EXERCISE BRIEF:
The word "Hippolyte" appears in some lines of the entries. Say how many, and give nothing but the number.

*** Begin section ***

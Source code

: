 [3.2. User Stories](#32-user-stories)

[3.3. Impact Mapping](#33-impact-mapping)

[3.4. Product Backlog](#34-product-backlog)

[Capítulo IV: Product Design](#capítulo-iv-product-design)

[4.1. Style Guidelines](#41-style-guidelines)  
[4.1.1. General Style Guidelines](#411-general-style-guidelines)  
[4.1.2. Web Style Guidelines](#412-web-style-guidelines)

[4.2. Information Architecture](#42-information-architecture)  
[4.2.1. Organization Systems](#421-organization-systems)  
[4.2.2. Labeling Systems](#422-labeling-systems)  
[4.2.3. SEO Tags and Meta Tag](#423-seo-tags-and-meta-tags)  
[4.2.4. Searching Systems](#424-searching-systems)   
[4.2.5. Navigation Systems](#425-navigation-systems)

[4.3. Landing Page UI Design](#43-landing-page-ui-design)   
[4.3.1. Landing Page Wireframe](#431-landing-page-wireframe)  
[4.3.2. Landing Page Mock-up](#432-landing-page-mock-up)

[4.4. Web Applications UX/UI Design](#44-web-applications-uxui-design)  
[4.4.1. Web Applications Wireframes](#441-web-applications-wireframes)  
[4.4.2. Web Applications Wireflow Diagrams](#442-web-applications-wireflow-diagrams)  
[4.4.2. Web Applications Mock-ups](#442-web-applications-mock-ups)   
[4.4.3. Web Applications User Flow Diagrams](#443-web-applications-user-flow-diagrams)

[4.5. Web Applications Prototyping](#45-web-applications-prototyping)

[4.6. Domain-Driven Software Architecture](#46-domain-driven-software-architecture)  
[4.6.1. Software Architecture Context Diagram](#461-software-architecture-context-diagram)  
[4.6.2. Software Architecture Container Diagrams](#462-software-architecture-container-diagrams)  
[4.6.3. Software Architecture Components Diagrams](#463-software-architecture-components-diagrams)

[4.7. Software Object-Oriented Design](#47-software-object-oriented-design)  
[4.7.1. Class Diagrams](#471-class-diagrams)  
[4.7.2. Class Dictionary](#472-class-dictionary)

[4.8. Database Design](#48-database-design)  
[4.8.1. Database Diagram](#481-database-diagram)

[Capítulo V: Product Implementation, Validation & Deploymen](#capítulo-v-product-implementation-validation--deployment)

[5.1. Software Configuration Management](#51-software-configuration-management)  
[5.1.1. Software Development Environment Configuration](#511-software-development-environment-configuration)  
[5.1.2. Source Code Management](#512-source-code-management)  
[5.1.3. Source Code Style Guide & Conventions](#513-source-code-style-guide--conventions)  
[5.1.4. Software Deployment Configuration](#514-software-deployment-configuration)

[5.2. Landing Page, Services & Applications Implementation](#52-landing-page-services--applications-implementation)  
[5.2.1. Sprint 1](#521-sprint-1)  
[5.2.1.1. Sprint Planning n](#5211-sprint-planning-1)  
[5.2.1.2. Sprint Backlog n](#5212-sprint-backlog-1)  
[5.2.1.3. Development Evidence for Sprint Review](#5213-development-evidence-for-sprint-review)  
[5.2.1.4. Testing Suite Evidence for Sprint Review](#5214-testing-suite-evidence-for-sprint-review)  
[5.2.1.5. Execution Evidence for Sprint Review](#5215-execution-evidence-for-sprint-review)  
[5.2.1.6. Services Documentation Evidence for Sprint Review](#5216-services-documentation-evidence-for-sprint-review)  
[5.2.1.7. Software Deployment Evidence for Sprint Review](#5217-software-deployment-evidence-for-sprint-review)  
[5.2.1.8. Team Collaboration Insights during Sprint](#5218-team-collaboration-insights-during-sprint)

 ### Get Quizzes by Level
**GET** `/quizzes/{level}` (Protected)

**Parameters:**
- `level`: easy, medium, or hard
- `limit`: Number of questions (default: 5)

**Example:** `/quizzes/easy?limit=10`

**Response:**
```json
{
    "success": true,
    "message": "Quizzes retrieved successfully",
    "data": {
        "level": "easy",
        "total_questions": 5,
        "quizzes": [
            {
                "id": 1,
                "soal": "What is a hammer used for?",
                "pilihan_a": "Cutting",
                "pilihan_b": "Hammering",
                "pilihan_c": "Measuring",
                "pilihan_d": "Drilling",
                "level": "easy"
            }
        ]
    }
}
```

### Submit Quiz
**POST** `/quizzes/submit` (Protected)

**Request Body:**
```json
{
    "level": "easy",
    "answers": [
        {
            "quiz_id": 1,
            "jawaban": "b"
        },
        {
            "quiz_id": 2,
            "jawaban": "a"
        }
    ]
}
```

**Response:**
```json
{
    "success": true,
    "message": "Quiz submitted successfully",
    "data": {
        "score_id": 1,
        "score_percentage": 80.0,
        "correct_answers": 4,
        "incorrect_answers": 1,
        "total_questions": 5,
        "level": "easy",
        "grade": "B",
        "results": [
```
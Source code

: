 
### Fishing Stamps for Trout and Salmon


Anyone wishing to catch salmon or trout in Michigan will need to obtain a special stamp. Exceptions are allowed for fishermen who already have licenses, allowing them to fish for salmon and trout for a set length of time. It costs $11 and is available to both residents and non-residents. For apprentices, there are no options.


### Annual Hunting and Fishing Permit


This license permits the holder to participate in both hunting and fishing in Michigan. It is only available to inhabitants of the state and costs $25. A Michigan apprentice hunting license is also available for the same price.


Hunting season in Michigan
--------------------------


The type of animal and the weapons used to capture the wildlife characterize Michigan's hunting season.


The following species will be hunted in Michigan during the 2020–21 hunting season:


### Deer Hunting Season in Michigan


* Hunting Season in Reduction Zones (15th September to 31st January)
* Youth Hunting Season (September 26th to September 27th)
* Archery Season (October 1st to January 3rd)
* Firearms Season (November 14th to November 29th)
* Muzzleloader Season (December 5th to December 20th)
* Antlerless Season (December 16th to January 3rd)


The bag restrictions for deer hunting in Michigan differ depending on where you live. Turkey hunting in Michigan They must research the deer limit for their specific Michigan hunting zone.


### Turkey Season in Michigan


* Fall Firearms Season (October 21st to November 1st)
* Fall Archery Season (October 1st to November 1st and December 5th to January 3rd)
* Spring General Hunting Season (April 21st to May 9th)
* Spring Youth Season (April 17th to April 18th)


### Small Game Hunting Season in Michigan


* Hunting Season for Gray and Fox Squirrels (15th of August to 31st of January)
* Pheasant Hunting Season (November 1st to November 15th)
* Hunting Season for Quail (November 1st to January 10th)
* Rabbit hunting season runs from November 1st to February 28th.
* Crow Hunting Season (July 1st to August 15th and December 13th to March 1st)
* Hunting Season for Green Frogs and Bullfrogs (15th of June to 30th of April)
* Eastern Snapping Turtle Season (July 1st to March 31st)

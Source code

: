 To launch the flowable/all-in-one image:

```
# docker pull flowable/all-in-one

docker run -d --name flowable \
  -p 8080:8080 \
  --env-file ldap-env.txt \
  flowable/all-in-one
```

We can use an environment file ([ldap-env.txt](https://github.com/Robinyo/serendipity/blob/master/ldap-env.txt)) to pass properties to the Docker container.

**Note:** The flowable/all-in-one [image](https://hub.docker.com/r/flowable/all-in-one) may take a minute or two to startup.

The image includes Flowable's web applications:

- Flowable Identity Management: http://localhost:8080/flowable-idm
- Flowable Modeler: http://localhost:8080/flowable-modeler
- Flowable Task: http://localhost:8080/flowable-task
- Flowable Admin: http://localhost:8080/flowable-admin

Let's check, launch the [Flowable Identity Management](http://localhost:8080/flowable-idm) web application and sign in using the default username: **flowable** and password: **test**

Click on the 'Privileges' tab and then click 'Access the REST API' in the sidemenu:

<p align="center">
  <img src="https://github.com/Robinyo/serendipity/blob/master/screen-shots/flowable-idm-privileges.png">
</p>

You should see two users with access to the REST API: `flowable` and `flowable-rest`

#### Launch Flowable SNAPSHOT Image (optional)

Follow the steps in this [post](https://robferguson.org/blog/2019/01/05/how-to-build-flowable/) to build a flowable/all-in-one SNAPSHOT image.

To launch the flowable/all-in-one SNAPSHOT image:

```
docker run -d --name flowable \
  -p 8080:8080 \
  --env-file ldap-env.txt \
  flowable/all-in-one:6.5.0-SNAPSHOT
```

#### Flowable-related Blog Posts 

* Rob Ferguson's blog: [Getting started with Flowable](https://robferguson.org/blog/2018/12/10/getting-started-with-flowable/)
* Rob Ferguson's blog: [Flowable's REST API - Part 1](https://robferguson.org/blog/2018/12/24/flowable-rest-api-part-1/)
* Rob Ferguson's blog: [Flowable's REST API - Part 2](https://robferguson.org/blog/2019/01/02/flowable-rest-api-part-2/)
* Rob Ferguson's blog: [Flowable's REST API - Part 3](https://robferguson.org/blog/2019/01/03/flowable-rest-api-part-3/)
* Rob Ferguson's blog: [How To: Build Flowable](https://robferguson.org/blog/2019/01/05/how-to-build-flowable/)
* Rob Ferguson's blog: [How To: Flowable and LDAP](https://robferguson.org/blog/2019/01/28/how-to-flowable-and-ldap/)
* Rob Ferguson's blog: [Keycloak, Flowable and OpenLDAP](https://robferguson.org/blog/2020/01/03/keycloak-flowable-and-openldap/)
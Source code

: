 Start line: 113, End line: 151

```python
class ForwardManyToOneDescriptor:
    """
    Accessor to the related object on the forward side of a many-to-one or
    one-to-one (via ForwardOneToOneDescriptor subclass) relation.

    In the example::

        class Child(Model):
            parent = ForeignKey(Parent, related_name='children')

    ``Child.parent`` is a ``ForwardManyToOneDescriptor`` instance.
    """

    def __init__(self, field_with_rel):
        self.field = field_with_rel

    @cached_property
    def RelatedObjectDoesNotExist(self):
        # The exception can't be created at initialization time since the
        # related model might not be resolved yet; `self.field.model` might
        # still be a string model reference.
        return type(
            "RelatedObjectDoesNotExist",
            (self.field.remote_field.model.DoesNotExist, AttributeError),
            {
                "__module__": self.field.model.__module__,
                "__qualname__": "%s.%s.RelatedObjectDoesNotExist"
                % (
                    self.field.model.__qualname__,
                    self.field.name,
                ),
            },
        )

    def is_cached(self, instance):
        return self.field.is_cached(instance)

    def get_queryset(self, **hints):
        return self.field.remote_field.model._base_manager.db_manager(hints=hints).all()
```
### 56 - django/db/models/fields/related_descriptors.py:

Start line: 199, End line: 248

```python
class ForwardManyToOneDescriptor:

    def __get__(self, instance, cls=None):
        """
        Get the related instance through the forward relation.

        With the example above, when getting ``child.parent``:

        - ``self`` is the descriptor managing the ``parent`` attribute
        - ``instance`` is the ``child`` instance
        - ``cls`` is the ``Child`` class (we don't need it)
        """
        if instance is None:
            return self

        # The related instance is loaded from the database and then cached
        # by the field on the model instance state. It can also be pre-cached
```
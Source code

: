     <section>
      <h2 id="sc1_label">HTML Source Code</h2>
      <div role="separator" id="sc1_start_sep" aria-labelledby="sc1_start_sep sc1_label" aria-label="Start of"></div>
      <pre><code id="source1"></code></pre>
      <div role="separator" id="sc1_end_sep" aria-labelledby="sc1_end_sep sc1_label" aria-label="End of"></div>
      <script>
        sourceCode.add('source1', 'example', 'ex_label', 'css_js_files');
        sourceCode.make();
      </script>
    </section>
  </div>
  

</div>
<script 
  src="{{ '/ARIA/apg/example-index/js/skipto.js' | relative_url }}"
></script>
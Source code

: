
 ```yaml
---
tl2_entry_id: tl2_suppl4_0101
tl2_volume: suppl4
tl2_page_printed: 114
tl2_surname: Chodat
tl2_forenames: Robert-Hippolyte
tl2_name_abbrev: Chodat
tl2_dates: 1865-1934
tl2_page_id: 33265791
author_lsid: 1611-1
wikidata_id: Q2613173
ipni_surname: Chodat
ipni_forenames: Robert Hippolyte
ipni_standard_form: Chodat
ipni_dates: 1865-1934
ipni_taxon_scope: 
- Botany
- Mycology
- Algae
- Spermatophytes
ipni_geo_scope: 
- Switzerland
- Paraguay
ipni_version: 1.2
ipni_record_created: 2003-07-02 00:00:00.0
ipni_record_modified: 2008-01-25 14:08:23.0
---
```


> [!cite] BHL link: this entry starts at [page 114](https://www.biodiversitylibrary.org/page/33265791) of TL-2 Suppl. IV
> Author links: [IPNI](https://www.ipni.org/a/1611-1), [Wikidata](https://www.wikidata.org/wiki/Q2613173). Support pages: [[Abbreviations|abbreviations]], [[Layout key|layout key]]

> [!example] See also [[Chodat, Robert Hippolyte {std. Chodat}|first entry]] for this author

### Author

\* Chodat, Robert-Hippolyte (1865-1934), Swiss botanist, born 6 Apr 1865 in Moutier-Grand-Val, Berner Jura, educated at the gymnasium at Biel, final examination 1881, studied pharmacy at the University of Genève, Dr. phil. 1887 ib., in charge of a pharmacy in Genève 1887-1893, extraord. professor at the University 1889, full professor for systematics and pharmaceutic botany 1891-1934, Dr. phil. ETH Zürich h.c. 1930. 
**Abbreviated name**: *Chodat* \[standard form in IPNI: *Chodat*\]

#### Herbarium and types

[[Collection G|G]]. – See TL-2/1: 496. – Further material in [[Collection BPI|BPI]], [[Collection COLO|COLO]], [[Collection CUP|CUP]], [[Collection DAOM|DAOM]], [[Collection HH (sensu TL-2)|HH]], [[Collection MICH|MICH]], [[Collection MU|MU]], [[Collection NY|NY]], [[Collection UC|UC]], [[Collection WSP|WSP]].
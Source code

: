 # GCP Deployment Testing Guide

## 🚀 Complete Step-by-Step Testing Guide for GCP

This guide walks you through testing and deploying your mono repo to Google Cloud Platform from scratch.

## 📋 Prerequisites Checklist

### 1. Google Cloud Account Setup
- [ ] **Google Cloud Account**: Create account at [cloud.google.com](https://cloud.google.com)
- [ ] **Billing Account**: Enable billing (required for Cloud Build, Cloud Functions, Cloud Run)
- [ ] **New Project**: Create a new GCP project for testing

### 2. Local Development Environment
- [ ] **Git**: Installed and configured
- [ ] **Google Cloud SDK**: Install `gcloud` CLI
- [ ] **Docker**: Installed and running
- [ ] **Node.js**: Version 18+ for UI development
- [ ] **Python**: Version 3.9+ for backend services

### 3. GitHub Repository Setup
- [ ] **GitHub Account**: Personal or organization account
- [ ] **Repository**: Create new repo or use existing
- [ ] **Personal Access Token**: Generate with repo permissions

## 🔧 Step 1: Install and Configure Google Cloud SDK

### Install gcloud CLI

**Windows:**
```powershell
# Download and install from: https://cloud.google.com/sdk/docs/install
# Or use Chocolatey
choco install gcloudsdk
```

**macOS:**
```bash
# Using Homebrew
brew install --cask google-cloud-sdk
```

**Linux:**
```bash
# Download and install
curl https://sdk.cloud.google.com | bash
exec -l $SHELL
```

*** End section ***

ANSWER BOX:
4